Segment Open
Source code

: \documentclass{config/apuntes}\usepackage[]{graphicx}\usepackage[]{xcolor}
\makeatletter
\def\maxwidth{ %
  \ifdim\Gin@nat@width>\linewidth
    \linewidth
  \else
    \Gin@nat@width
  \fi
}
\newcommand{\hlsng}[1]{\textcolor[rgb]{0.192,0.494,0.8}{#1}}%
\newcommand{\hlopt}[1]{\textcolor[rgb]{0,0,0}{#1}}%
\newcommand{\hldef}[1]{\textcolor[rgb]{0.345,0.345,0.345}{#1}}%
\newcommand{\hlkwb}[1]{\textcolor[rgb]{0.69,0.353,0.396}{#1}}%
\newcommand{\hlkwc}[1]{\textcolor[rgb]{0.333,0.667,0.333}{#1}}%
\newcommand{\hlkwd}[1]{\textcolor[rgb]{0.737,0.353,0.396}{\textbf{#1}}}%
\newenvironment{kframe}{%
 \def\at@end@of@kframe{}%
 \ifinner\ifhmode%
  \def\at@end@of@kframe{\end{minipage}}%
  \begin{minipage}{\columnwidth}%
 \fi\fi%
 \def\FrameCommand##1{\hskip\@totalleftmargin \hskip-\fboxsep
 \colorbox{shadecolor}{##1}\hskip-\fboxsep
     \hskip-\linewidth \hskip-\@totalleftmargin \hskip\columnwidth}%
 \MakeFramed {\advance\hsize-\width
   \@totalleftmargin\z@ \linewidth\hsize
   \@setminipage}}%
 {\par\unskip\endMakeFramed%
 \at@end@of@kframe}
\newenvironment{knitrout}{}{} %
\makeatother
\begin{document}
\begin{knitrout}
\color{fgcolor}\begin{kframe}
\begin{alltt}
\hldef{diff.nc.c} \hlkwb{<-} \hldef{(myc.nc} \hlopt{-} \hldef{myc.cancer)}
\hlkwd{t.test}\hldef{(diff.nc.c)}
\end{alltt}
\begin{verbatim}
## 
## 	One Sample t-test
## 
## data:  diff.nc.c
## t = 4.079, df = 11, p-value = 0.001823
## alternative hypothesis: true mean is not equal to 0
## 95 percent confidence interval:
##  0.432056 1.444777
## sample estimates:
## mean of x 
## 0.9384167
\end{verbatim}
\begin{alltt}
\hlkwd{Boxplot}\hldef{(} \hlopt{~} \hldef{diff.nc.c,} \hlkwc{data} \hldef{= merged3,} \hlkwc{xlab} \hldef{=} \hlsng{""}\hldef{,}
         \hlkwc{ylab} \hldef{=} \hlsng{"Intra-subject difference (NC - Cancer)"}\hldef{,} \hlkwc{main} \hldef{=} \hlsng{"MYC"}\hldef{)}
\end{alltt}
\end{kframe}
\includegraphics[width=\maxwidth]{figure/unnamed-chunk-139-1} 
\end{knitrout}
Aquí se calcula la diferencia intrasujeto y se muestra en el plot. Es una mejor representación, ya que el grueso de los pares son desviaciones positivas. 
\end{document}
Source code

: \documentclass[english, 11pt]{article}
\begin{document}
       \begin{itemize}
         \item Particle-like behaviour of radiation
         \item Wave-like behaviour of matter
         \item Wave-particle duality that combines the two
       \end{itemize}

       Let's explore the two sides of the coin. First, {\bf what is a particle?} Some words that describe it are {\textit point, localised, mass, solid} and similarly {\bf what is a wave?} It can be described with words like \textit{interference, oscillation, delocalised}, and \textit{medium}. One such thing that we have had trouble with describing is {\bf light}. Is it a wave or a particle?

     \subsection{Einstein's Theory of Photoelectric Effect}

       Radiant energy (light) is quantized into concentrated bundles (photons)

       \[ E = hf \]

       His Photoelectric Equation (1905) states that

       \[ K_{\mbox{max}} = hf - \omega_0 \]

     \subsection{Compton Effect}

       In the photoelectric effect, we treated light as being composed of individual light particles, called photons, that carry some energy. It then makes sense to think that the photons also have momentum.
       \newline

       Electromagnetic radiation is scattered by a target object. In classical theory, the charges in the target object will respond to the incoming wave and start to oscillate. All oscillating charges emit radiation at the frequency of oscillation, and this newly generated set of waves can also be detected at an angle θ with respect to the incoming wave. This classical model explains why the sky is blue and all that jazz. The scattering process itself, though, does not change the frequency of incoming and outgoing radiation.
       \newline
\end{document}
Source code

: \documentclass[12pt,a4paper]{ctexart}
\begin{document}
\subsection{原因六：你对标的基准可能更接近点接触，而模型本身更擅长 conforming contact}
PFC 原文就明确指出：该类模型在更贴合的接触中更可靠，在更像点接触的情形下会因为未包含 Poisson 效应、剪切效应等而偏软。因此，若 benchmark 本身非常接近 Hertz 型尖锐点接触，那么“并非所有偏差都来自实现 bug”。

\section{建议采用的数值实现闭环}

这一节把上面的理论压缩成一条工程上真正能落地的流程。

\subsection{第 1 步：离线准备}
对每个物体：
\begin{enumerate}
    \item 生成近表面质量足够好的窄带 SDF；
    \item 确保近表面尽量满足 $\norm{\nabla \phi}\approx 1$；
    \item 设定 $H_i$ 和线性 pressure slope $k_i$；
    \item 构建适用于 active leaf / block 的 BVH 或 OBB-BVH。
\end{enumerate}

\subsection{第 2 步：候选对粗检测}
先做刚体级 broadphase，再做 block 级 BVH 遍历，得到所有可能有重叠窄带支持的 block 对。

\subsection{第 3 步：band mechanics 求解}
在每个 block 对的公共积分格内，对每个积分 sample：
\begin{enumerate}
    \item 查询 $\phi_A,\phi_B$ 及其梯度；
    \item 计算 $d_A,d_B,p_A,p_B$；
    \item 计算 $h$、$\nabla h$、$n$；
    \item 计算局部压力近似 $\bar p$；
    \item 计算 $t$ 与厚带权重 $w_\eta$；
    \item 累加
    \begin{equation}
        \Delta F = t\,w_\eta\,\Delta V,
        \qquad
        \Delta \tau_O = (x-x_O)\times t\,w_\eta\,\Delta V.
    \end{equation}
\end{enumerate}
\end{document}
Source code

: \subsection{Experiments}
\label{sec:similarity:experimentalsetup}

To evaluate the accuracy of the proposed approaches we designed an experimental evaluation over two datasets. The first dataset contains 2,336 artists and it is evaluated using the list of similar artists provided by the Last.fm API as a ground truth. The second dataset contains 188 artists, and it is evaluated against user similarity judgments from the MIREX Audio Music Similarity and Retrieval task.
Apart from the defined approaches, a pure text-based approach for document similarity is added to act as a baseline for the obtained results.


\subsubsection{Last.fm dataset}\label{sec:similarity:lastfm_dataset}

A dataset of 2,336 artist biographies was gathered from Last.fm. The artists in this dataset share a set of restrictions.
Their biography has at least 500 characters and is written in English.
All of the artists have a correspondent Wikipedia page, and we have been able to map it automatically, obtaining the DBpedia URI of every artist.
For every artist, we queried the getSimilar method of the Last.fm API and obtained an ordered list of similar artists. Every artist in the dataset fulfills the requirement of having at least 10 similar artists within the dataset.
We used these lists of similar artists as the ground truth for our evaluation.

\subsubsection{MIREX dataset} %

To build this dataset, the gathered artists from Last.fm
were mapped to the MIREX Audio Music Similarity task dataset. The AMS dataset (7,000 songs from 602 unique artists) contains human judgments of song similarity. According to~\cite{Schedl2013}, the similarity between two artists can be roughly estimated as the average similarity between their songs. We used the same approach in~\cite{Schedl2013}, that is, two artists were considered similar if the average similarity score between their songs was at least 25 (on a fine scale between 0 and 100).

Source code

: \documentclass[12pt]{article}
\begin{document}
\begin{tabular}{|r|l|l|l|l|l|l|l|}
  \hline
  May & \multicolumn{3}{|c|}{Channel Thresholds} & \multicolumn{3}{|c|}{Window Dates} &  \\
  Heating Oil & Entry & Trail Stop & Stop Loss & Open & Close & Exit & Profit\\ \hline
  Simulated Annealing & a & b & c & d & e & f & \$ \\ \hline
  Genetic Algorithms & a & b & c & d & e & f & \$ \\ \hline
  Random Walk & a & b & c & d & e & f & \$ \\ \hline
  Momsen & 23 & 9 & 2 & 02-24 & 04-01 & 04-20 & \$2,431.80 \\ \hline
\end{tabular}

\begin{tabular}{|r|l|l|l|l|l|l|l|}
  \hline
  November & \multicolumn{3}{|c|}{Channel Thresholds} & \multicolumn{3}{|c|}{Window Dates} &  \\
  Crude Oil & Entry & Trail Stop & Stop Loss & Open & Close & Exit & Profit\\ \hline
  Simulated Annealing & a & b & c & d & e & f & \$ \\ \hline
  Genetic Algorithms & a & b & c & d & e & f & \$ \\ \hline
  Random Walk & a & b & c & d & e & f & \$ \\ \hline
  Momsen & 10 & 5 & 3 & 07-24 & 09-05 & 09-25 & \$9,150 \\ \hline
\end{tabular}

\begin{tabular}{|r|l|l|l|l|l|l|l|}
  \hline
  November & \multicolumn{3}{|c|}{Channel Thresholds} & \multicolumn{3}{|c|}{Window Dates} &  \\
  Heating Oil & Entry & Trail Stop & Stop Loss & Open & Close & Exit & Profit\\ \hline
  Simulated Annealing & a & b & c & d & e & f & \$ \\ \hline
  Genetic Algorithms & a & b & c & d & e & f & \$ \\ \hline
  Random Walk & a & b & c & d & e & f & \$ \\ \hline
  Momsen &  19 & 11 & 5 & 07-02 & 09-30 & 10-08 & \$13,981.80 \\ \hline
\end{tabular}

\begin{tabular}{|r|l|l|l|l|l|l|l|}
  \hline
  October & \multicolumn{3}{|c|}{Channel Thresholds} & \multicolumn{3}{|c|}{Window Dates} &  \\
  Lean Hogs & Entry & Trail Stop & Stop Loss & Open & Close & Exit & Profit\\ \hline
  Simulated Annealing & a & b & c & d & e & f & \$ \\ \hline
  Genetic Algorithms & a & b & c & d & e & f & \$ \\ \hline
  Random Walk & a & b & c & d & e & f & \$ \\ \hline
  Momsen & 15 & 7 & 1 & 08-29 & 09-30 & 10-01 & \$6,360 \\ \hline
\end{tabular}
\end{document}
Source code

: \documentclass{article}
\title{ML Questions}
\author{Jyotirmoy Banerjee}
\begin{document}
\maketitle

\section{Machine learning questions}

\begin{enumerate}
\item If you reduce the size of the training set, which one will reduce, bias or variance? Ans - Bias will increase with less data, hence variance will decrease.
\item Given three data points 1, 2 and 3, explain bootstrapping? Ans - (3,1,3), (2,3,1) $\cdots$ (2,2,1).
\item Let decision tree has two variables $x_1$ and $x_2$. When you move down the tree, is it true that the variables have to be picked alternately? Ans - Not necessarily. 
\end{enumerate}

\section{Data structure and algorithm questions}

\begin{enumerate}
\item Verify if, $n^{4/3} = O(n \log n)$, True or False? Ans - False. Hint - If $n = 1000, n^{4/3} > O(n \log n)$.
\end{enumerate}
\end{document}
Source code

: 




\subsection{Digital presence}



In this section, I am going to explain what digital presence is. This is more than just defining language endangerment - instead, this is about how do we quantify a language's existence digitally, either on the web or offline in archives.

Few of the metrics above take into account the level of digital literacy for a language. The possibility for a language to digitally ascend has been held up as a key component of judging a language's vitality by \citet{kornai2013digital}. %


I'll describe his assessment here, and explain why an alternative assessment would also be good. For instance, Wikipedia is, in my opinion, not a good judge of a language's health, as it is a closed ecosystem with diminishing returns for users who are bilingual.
Segment Closed
What to produce → "Loss" is the string to look for; please copy every line of the records above where it appears.

Task response →
  Heating Oil & Entry & Trail Stop & Stop Loss & Open & Close & Exit & Profit\\ \hline
  Crude Oil & Entry & Trail Stop & Stop Loss & Open & Close & Exit & Profit\\ \hline
  Heating Oil & Entry & Trail Stop & Stop Loss & Open & Close & Exit & Profit\\ \hline
  Lean Hogs & Entry & Trail Stop & Stop Loss & Open & Close & Exit & Profit\\ \hline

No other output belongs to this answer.